What the task asks: Output the entries below exactly as written, omitting pictures.

[[ Records shown, beginning ]]

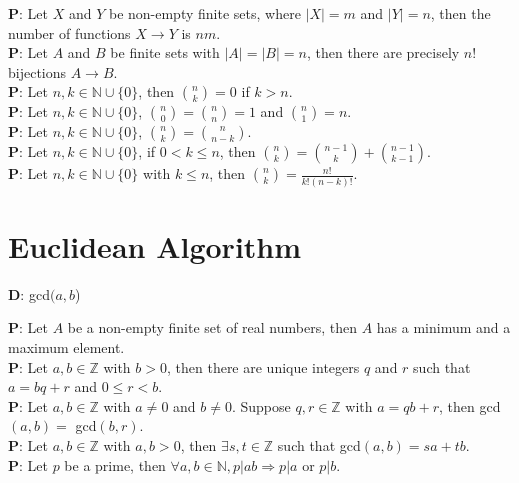 \documentclass[a4paper]{article}
\begin{document}
	\textbf{P}: Let $X$ and $Y$ be non-empty finite sets, where $\vert X \vert = m$ and $\vert Y \vert = n$, then the number of functions $X \rightarrow Y$ is $nm$.\\
	\textbf{P}: Let $A$ and $B$ be finite sets with $\vert A \vert = \vert B \vert = n$, then there are precisely $n!$ bijections $A \rightarrow B$.\\
	\textbf{P}: Let $n, k \in \mathbb{N} \cup \{0\}$, then $\binom{n}{k} = 0$ if $k > n$.\\
	\textbf{P}: Let $n, k \in \mathbb{N} \cup \{0\}$, $\binom{n}{0} = \binom{n}{n} = 1$ and $\binom{n}{1} = n$.\\
	\textbf{P}: Let $n, k \in \mathbb{N} \cup \{0\}$, $\binom{n}{k} = \binom{n}{n-k}$.\\ 
	\textbf{P}: Let $n, k \in \mathbb{N} \cup \{0\}$, if $0 < k \leq n$, then $\binom{n}{k} = \binom{n-1}{k} + \binom{n-1}{k-1}$.\\  
	\textbf{P}: Let $n, k \in \mathbb{N} \cup \{0\}$ with $k \leq n$, then $\binom{n}{k} = \frac{n!}{k!(n-k)!}$.
	
\section*{Euclidean Algorithm}
\begin{multicols}{3}
	\noindent
	\textbf{D}: gcd$(a,b$)\\
\end{multicols}
	\noindent
	\textbf{P}: Let $A$ be a non-empty finite set of real numbers, then $A$ has a minimum and a maximum element.\\
	\textbf{P}: Let $a, b \in \mathbb{Z}$ with $b > 0$, then there are unique integers $q$ and $r$ such that $a = bq + r$ and $0 \leq r < b$.\\
	\textbf{P}: Let $a,b \in \mathbb{Z}$ with $a \neq 0$ and $b \neq 0$. Suppose $q,r \in \mathbb{Z} $ with $ a=qb+r$, then gcd$(a, b) =$ gcd$(b, r)$.\\
	\textbf{P}: Let $a,b \in \mathbb{Z}$ with $a,b > 0$, then $\exists s,t \in \mathbb{Z}$ such that gcd$(a,b) = sa+tb$.\\
	\textbf{P}: Let $p$ be a prime, then $\forall a,b \in \mathbb{N}, p\vert ab \Rightarrow p\vert a$ or $p\vert b$.
	
\end{document}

[[ Records shown, end ]]

Exercise response:
 \documentclass[a4paper]{article}
\begin{document}
	\textbf{P}: Let $X$ and $Y$ be non-empty finite sets, where $\vert X \vert = m$ and $\vert Y \vert = n$, then the number of functions $X \rightarrow Y$ is $nm$.\\
	\textbf{P}: Let $A$ and $B$ be finite sets with $\vert A \vert = \vert B \vert = n$, then there are precisely $n!$ bijections $A \rightarrow B$.\\
	\textbf{P}: Let $n, k \in \mathbb{N} \cup \{0\}$, then $\binom{n}{k} = 0$ if $k > n$.\\
	\textbf{P}: Let $n, k \in \mathbb{N} \cup \{0\}$, $\binom{n}{0} = \binom{n}{n} = 1$ and $\binom{n}{1} = n$.\\
	\textbf{P}: Let $n, k \in \mathbb{N} \cup \{0\}$, $\binom{n}{k} = \binom{n}{n-k}$.\\ 
	\textbf{P}: Let $n, k \in \mathbb{N} \cup \{0\}$, if $0 < k \leq n$, then $\binom{n}{k} = \binom{n-1}{k} + \binom{n-1}{k-1}$.\\  
	\textbf{P}: Let $n, k \in \mathbb{N} \cup \{0\}$ with $k \leq n$, then $\binom{n}{k} = \frac{n!}{k!(n-k)!}$.
	
\section*{Euclidean Algorithm}
\begin{multicols}{3}
	\noindent
	\textbf{D}: gcd$(a,b$)\\
\end{multicols}
	\noindent
	\textbf{P}: Let $A$ be a non-empty finite set of real numbers, then $A$ has a minimum and a maximum element.\\
	\textbf{P}: Let $a, b \in \mathbb{Z}$ with $b > 0$, then there are unique integers $q$ and $r$ such that $a = bq + r$ and $0 \leq r < b$.\\
	\textbf{P}: Let $a,b \in \mathbb{Z}$ with $a \neq 0$ and $b \neq 0$. Suppose $q,r \in \mathbb{Z} $ with $ a=qb+r$, then gcd$(a, b) =$ gcd$(b, r)$.\\
	\textbf{P}: Let $a,b \in \mathbb{Z}$ with $a,b > 0$, then $\exists s,t \in \mathbb{Z}$ such that gcd$(a,b) = sa+tb$.\\
	\textbf{P}: Let $p$ be a prime, then $\forall a,b \in \mathbb{N}, p\vert ab \Rightarrow p\vert a$ or $p\vert b$.
	
\end{document}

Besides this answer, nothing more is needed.